Наутро, в Гуту въехал "новый немецкий порядок" в лице офицера и отделения солдат - тыловиков. Поперву, солдаты все избы да сараи обыскали, залезая на чердаки, опускаясь в подполья, прокалывая штыками сено над стойлами скота. Раненных красноармейцев, за их бесполезностью для нужд Великой Германии, пристрелили прямо в Фёдоровой хате. Новоявленного сожителя Аксиньи вывели из хаты, связали ему руки, да в кузов бросили. Туда же загнали и троих мужиков - белобилетников, по причине болезней, не мобилизованных на службу, и десяток парней призывного возраста.
Приказали всем остальным на улицу выходить. Похохатывая и легонько покалывая задницы баб кончиками штыков, согнали немцы всех жителей к конторе лесничества, где вышагивал офицер.
- Слюшать! Великий немецкий армий освабодил вась от власти большевиков и юде. Отьныне сдесь неметский парядак. Ви избирайт себе староста. Староста есть ваш начальник. Ви говорит мне, кто есть ваш староста. Решайт шнель, бистро! Десять минутен и я буду вас слушаль.
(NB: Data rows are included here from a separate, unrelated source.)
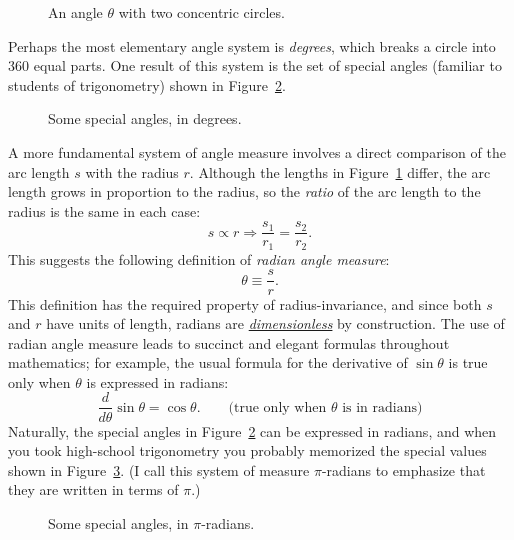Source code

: \begin{figure}
\begin{center}
\end{center}
\caption{An angle $\theta$ with two concentric circles.\label{fig:angle_arclength}}
\end{figure}

Perhaps the most elementary angle system is \emph{degrees}, which breaks a circle into 360 equal parts. One result of this system is the set of special angles (familiar to students of trigonometry) shown in Figure~\ref{fig:degree_angles}.

\begin{figure}
\begin{center}
\end{center}
\caption{Some special angles, in degrees.\label{fig:degree_angles}}
\end{figure}

A more fundamental system of angle measure involves a direct comparison of the arc length $s$ with the radius $r$. Although the lengths in Figure~\ref{fig:angle_arclength} differ, the arc length grows in proportion to the radius, so the \emph{ratio} of the arc length to the radius is the same in each case:
\[
s\propto r \Rightarrow \frac{s_1}{r_1} = \frac{s_2}{r_2}.
\]
This suggests the following definition of \emph{radian angle measure}:
\[ \theta \equiv \frac{s}{r}. \]
This definition has the required property of radius-invariance, and since both $s$ and $r$ have units of length, radians are \href{http://en.wikipedia.org/wiki/Dimensionless_quantity}{\emph{dimensionless}} by construction. The use of radian angle measure leads to succinct and elegant formulas throughout mathematics; for example, the usual formula for the derivative of $\sin\theta$ is true only when $\theta$ is expressed in radians:
\[
  \frac{d}{d\theta}\sin\theta = \cos\theta. \qquad\mbox{(true only when $\theta$ is in radians)}
\]
Naturally, the special angles in Figure~\ref{fig:degree_angles} can be expressed in radians, and when you took high-school trigonometry you probably memorized the special values shown in Figure~\ref{fig:pi_angles}. (I call this system of measure $\pi$-radians to emphasize that they are written in terms of $\pi$.)

\begin{figure}
\begin{center}
\end{center}
\caption{Some special angles, in $\pi$-radians.\label{fig:pi_angles}}
\end{figure}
Загалдели, закудахтали бабы, сбившись в круг, ибо деревни 1941 года были бабьи царством. Мальцы не в счет. Здоровые мужики на войне. Хворые да взрослеющие в машине немецкой сидят.
Так что бабам решать, как дальше жить.
- Бабоньки, надо в старосты выбирать Анну лесничиху. Она и грамотная, и по ихнему языку говорить может. Она баба а не мужик. Любой бабе, ежели чего, мужиков легче уговорить, чем мужику, а немцы оне тоже мужики, только по-нашему не понимают.
- Фёкла, а ты не подумала, как она с немцами будет жить. Её прятать надо. Они кобели голодные. Как придёт к ним одна, так и снасильничают. У неё дитё малое. Фёдора надо в старосты!
- Нюшка, ты дура или прикидываешься? У Фёдора только что солдатиков поубивали. Сейчас начнут разбираться, кто в избе хозяин, и застрелят его. Бежать Федьке надобно отсель.
- Так мож и не застрелят, ежели начальником сделают.
- Анну!
- Федьку!
- Анну!
- Федьку!
"Женшин, тихо! Кто есть Анна, кто есть Федка? Я хочу их сматрэть" - гаркнул офицер.
Вышли Анна с Фёдором.
Стоят. Молчат.
Офицер их разглядывает.
- Женщина, на вид, умна, опрятно одета. Довольно приятна, как женщина, но старостой должен быть только мужчина.
Старик... Взгляд в себя. Стойка солдатская. Смотрит прямо, как вышколенный ефрейтор, но чуть в сторону. Глаза... Глаза... О чем думает - не понять. Слуга хорошо служит, когда боится хозяина. Когда получает обильную пищу и желает выслужиться перед хозяином. Видимо, старик службу знает, а внушить страх за неисполнительность, обеспечить продуктами и учесть возможные заслуги, он - оберлейтенант Клаус умеет. Пусть старик будет здешним старостой. Станет плохо работать - повесим.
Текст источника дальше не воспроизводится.